Stored data

---------------

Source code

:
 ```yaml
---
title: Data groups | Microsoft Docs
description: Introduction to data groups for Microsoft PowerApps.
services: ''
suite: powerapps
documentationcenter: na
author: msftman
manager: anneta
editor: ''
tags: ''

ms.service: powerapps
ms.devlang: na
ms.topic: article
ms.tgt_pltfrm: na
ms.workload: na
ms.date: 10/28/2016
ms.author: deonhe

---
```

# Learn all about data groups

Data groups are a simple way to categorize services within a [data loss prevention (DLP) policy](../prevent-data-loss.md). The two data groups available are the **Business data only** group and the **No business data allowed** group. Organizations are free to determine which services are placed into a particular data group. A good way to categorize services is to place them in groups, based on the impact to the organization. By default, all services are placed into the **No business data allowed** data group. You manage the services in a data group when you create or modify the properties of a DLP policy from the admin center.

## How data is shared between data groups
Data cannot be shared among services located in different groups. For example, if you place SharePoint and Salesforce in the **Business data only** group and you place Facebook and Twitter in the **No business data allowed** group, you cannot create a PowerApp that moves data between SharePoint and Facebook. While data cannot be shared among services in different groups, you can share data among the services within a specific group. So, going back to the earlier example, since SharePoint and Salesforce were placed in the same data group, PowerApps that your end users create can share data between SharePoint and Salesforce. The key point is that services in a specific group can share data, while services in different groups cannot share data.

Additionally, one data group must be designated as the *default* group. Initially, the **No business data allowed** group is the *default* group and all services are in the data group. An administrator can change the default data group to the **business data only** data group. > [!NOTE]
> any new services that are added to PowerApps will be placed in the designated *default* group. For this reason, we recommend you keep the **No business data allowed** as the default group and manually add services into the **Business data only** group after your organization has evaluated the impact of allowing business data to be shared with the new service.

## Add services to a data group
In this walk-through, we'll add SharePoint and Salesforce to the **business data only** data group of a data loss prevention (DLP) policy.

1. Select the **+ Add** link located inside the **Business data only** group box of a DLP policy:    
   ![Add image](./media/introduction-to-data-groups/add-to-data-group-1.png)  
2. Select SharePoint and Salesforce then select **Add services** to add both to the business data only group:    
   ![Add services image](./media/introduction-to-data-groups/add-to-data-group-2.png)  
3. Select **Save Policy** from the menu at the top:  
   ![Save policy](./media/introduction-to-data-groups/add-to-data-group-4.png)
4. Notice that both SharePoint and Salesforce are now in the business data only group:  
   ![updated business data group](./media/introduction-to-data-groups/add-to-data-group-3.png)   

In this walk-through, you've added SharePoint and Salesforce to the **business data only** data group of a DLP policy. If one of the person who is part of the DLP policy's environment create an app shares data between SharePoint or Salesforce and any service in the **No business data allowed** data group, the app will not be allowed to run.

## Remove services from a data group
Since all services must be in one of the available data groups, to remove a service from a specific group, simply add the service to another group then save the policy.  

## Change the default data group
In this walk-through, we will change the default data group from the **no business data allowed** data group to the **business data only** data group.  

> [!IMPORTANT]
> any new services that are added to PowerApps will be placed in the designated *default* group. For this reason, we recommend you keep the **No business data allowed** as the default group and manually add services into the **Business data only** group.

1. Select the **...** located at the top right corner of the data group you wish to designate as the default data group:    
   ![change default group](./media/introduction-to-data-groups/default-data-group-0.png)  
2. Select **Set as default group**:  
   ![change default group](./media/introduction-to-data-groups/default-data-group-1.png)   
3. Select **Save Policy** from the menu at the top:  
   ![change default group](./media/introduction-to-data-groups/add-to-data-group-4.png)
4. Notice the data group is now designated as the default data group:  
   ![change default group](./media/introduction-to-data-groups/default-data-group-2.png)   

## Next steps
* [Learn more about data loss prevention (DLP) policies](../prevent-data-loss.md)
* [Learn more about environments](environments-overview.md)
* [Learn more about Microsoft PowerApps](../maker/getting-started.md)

---------------

**Task details:**
Show all lines above containing "available".

**Worked solution:**
Data groups are a simple way to categorize services within a [data loss prevention (DLP) policy](../prevent-data-loss.md). The two data groups available are the **Business data only** group and the **No business data allowed** group. Organizations are free to determine which services are placed into a particular data group. A good way to categorize services is to place them in groups, based on the impact to the organization. By default, all services are placed into the **No business data allowed** data group. You manage the services in a data group when you create or modify the properties of a DLP policy from the admin center.
Since all services must be in one of the available data groups, to remove a service from a specific group, simply add the service to another group then save the policy.  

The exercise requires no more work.